* Instructions for the task *
Only the lines below from the one with "In this project" through the one with "# -Comprehensive Data" are to be written out, exactly and without any images.

Saved entries

- Opening Delimiter -

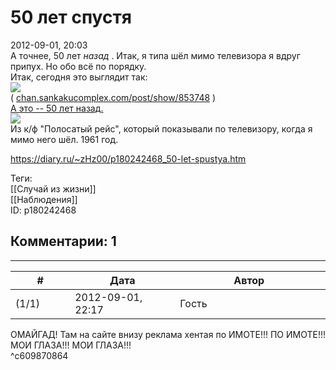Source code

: 50 лет спустя
=============

  
2012-09-01, 20:03  
 А точнее, 50 лет  *назад*  . Итак, я типа шёл мимо телевизора я вдруг припух. Но обо всё по порядку.   
 Итак, сегодня это выглядит так:   
   [![](http://s017.radikal.ru/i429/1209/20/1c2053c0aa0at.jpg)](http://radikal.ru/F/s017.radikal.ru/i429/1209/20/1c2053c0aa0a.jpg.html)    
 (  [chan.sankakucomplex.com/post/show/853748](http://chan.sankakucomplex.com/post/show/853748)  )    
  [А это -- 50 лет назад.](https://zHz00.diary.ru/p180242468.htm?index=1#linkmore180242468m1)      
  ![](http://i080.radikal.ru/1209/5c/32616f7cefbc.png)    
 Из к/ф "Полосатый рейс", который показывали по телевизору, когда я мимо него шёл. 1961 год.     
  
<https://diary.ru/~zHz00/p180242468_50-let-spustya.htm>  
  
Теги:  
[[Случай из жизни]]  
[[Наблюдения]]  
ID: p180242468  


Комментарии: 1
--------------

  


---



|         #         |              Дата              |                     Автор                     |           ID           |
| --- | --- | --- | --- |
| (1/1) | 2012-09-01, 22:17 | Гость | c609870864 |

  
 ОМАЙГАД! Там на сайте внизу реклама хентая по ИМОТЕ!!! ПО ИМОТЕ!!! МОИ ГЛАЗА!!! МОИ ГЛАЗА!!!   
 ^c609870864
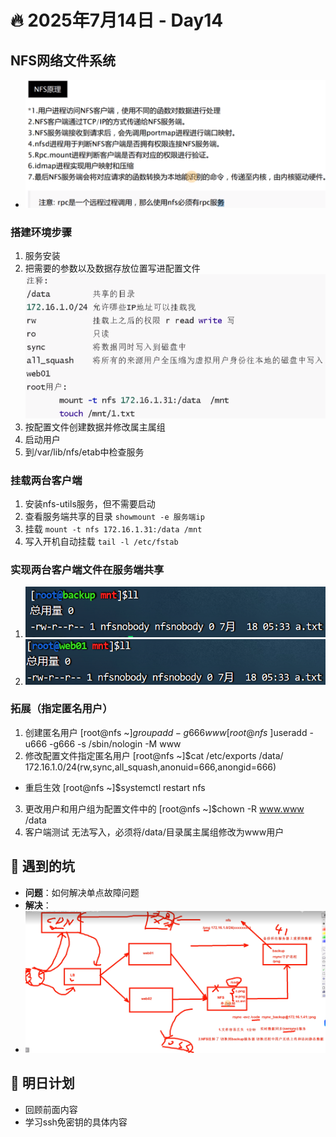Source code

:# 🔥 2025年7月14日 - Day14
## NFS网络文件系统 
* ![NFS原理](https://github.com/YJUNO6/cloud-devops-learning/blob/main/0_%E6%88%90%E9%95%BF%E6%97%A5%E8%AE%B0/20250714_Day14/screenshot/%E5%B1%8F%E5%B9%95%E6%88%AA%E5%9B%BE%202025-07-17%20165955.png)
### 搭建环境步骤
1. 服务安装
2. 把需要的参数以及数据存放位置写进配置文件 ![配置参数](https://github.com/YJUNO6/cloud-devops-learning/blob/main/0_%E6%88%90%E9%95%BF%E6%97%A5%E8%AE%B0/20250714_Day14/screenshot/%E5%B1%8F%E5%B9%95%E6%88%AA%E5%9B%BE%202025-07-17%20175310.png)
3. 按配置文件创建数据并修改属主属组
4. 启动用户
5. 到/var/lib/nfs/etab中检查服务

### 挂载两台客户端
1. 安装nfs-utils服务，但不需要启动
2. 查看服务端共享的目录 `showmount -e 服务端ip`
3. 挂载 `mount -t nfs 172.16.1.31:/data /mnt`
4. 写入开机自动挂载 `tail -l /etc/fstab`

### 实现两台客户端文件在服务端共享
1. ![结果](https://github.com/YJUNO6/cloud-devops-learning/blob/main/0_%E6%88%90%E9%95%BF%E6%97%A5%E8%AE%B0/20250714_Day14/screenshot/%E5%B1%8F%E5%B9%95%E6%88%AA%E5%9B%BE%202025-07-17%20214017.png)
2. ![结果](https://github.com/YJUNO6/cloud-devops-learning/blob/main/0_%E6%88%90%E9%95%BF%E6%97%A5%E8%AE%B0/20250714_Day14/screenshot/%E5%B1%8F%E5%B9%95%E6%88%AA%E5%9B%BE%202025-07-17%20214039.png)

### 拓展（指定匿名用户）
1. 创建匿名用户
[root@nfs ~]$groupadd -g666 www
[root@nfs ~]$useradd -u666 -g666 -s /sbin/nologin -M www
2. 修改配置文件指定匿名用户
[root@nfs ~]$cat /etc/exports
/data/ 172.16.1.0/24(rw,sync,all_squash,anonuid=666,anongid=666)
* 重启生效
[root@nfs ~]$systemctl restart nfs
3. 更改用户和用户组为配置文件中的
[root@nfs ~]$chown -R www.www /data
4. 客户端测试
无法写入，必须将/data/目录属主属组修改为www用户

## 🐞 遇到的坑
- **问题**：如何解决单点故障问题
- **解决**：
- ![理论实现图](https://github.com/YJUNO6/cloud-devops-learning/blob/main/0_%E6%88%90%E9%95%BF%E6%97%A5%E8%AE%B0/20250714_Day14/screenshot/%E5%B1%8F%E5%B9%95%E6%88%AA%E5%9B%BE%202025-07-17%20225525.png)

## 📌 明日计划
* 回顾前面内容
* 学习ssh免密钥的具体内容
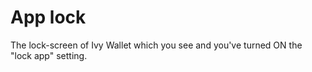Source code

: # App lock

The lock-screen of Ivy Wallet which you see and you've turned ON the "lock app" setting.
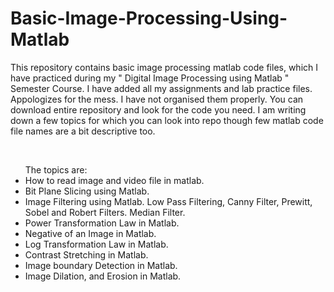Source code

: # Basic-Image-Processing-Using-Matlab
<p> This repository contains basic image processing matlab code files, which I have practiced during my " Digital Image Processing using Matlab " Semester Course.
I have added all my assignments and lab practice files. Appologizes for the mess. I have not organised them properly. You can download entire repository and look for the code you need. I am writing down a few topics for which you can look into repo though few matlab code file names are a bit descriptive too. </p>
<br/>

<ul> The topics are: 
  <li> How to read image and video file in matlab. </li>
  <li> Bit Plane Slicing using Matlab.</li>
<li>Image Filtering using Matlab. Low Pass Filtering, Canny Filter, Prewitt, Sobel and Robert Filters. Median Filter.</li>
<li>Power Transformation Law in Matlab.</li>
<li>Negative of an Image in Matlab.</li>
  <li>Log Transformation Law in Matlab.</li>
<li>Contrast Stretching in Matlab.</li>
  <li>Image boundary Detection in Matlab.</li>
<li>Image Dilation, and Erosion in Matlab.</li>
  
  </ul>
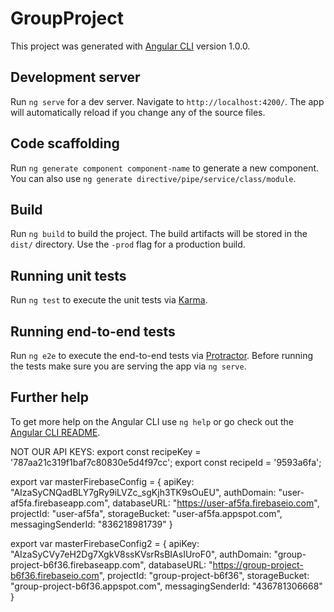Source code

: # GroupProject

This project was generated with [Angular CLI](https://github.com/angular/angular-cli) version 1.0.0.

## Development server

Run `ng serve` for a dev server. Navigate to `http://localhost:4200/`. The app will automatically reload if you change any of the source files.

## Code scaffolding

Run `ng generate component component-name` to generate a new component. You can also use `ng generate directive/pipe/service/class/module`.

## Build

Run `ng build` to build the project. The build artifacts will be stored in the `dist/` directory. Use the `-prod` flag for a production build.

## Running unit tests

Run `ng test` to execute the unit tests via [Karma](https://karma-runner.github.io).

## Running end-to-end tests

Run `ng e2e` to execute the end-to-end tests via [Protractor](http://www.protractortest.org/).
Before running the tests make sure you are serving the app via `ng serve`.

## Further help

To get more help on the Angular CLI use `ng help` or go check out the [Angular CLI README](https://github.com/angular/angular-cli/blob/master/README.md).


NOT OUR API KEYS:
export const recipeKey = '787aa21c319f1baf7c80830e5d4f97cc';
export const recipeId = '9593a6fa';

export var masterFirebaseConfig = {
  apiKey: "AIzaSyCNQadBLY7gRy9iLVZc_sgKjh3TK9sOuEU",
  authDomain: "user-af5fa.firebaseapp.com",
  databaseURL: "https://user-af5fa.firebaseio.com",
  projectId: "user-af5fa",
  storageBucket: "user-af5fa.appspot.com",
  messagingSenderId: "836218981739"
}

export var masterFirebaseConfig2 = {
  apiKey: "AIzaSyCVy7eH2Dg7XgkV8ssKVsrRsBIAsIUroF0",
  authDomain: "group-project-b6f36.firebaseapp.com",
  databaseURL: "https://group-project-b6f36.firebaseio.com",
  projectId: "group-project-b6f36",
  storageBucket: "group-project-b6f36.appspot.com",
  messagingSenderId: "436781306668"
}
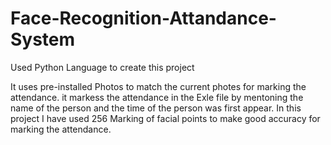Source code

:# Face-Recognition-Attandance-System
Used Python Language to create this project

It uses pre-installed Photos to match the current photes for marking the attendance.
it markess the attendance in the Exle file by mentoning the name of the person and the time of the person was first appear.
In this project I have used 256 Marking of facial points to make good accuracy for marking the attendance.
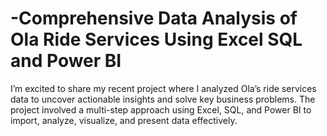 # -Comprehensive Data Analysis of Ola Ride Services Using Excel SQL and Power BI
I’m excited to share my recent project where I analyzed Ola’s ride services data to uncover actionable insights and solve key business problems. The project involved a multi-step approach using Excel, SQL, and Power BI to import, analyze, visualize, and present data effectively.
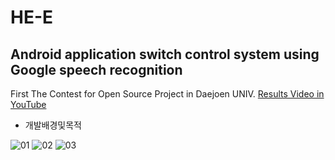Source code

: # HE-E
## Android application switch control system using Google speech recognition

First The Contest for Open Source Project in Daejoen UNIV.
[Results Video in YouTube](https://www.youtube.com/watch?v=zxLQ69SqPxA)

* 개발배경및목적

![01](http://postfiles13.naver.net/20160318_60/wsn026_1458301082741oEKeu_JPEG/HE-E%28%BE%EE%C7%C3_%BD%BA%C0%A7%C4%A1_%C1%A6%BE%EE_%BD%C3%BD%BA%C5%DB%29.002.jpeg?type=w966)
![02](http://postfiles4.naver.net/20160318_227/wsn026_1458301083559NoYs4_JPEG/HE-E%28%BE%EE%C7%C3_%BD%BA%C0%A7%C4%A1_%C1%A6%BE%EE_%BD%C3%BD%BA%C5%DB%29.007.jpeg?type=w966)
![03](http://postfiles13.naver.net/20160318_204/wsn026_1458301084232e7bTI_JPEG/HE-E%28%BE%EE%C7%C3_%BD%BA%C0%A7%C4%A1_%C1%A6%BE%EE_%BD%C3%BD%BA%C5%DB%29.011.jpeg?type=w966)
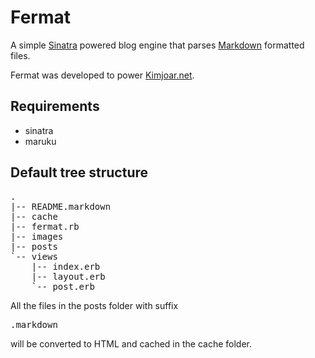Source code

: Fermat
======

A simple [Sinatra](http://www.sinatrarb.com/) powered blog engine that parses [Markdown](http://daringfireball.net/projects/markdown/) formatted files.

Fermat was developed to power [Kimjoar.net](http://kimjoar.net).

Requirements
------------

* sinatra
* maruku

Default tree structure
----------------------

<pre>
.
|-- README.markdown
|-- cache
|-- fermat.rb
|-- images
|-- posts
`-- views
    |-- index.erb
    |-- layout.erb
    `-- post.erb
</pre>

All the files in the posts folder with suffix <pre>.markdown</pre> will be converted to HTML and cached in the cache folder.
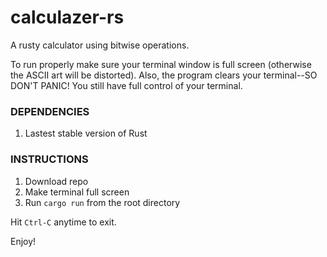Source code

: # calculazer-rs
A rusty calculator using bitwise operations.

To run properly make sure your terminal window is full screen 
(otherwise the ASCII art will be distorted). Also, the program 
clears your terminal--SO DON'T PANIC! You still have full 
control of your terminal.

### DEPENDENCIES
1. Lastest stable version of Rust

### INSTRUCTIONS
1. Download repo
2. Make terminal full screen
3. Run `cargo run` from the root directory

Hit `Ctrl-C` anytime to exit.

Enjoy!

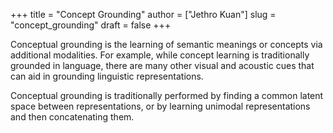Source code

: +++
title = "Concept Grounding"
author = ["Jethro Kuan"]
slug = "concept_grounding"
draft = false
+++

Conceptual grounding is the learning of semantic meanings or concepts
via additional modalities. For example, while concept learning is
traditionally grounded in language, there are many other visual and
acoustic cues that can aid in grounding linguistic representations.

Conceptual grounding is traditionally performed by finding a common
latent space between representations, or by learning unimodal
representations and then concatenating them.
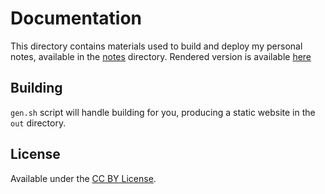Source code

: # Documentation

This directory contains materials used to build and deploy my personal notes,
available in the [notes](/notes) directory. Rendered version is available
[here](https://nyx.notashelf.dev)

## Building

`gen.sh` script will handle building for you, producing a static website in the
`out` directory.

## License

Available under the [CC BY License](LICENSE).
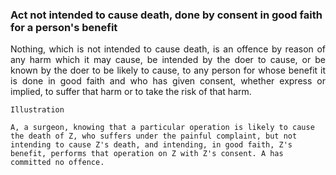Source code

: ### Act not intended to cause death, done by consent in good faith for a person's benefit
<div style="text-align: justify">

Nothing, which is not intended to cause death, is an offence by reason of any harm which it may cause, be intended by the doer to cause, or be known by the doer to be likely to cause, to any person for whose benefit it is done in good faith and who has given consent, whether express or implied, to suffer that harm or to take the risk of that harm.

</div>

    Illustration

    A, a surgeon, knowing that a particular operation is likely to cause the death of Z, who suffers under the painful complaint, but not intending to cause Z's death, and intending, in good faith, Z's benefit, performs that operation on Z with Z's consent. A has committed no offence.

- Closing Delimiter -

* Answer for this exercise *
In this project I have used 256 Marking of facial points to make good accuracy for marking the attendance.
 # -Comprehensive Data Analysis of Ola Ride Services Using Excel SQL and Power BI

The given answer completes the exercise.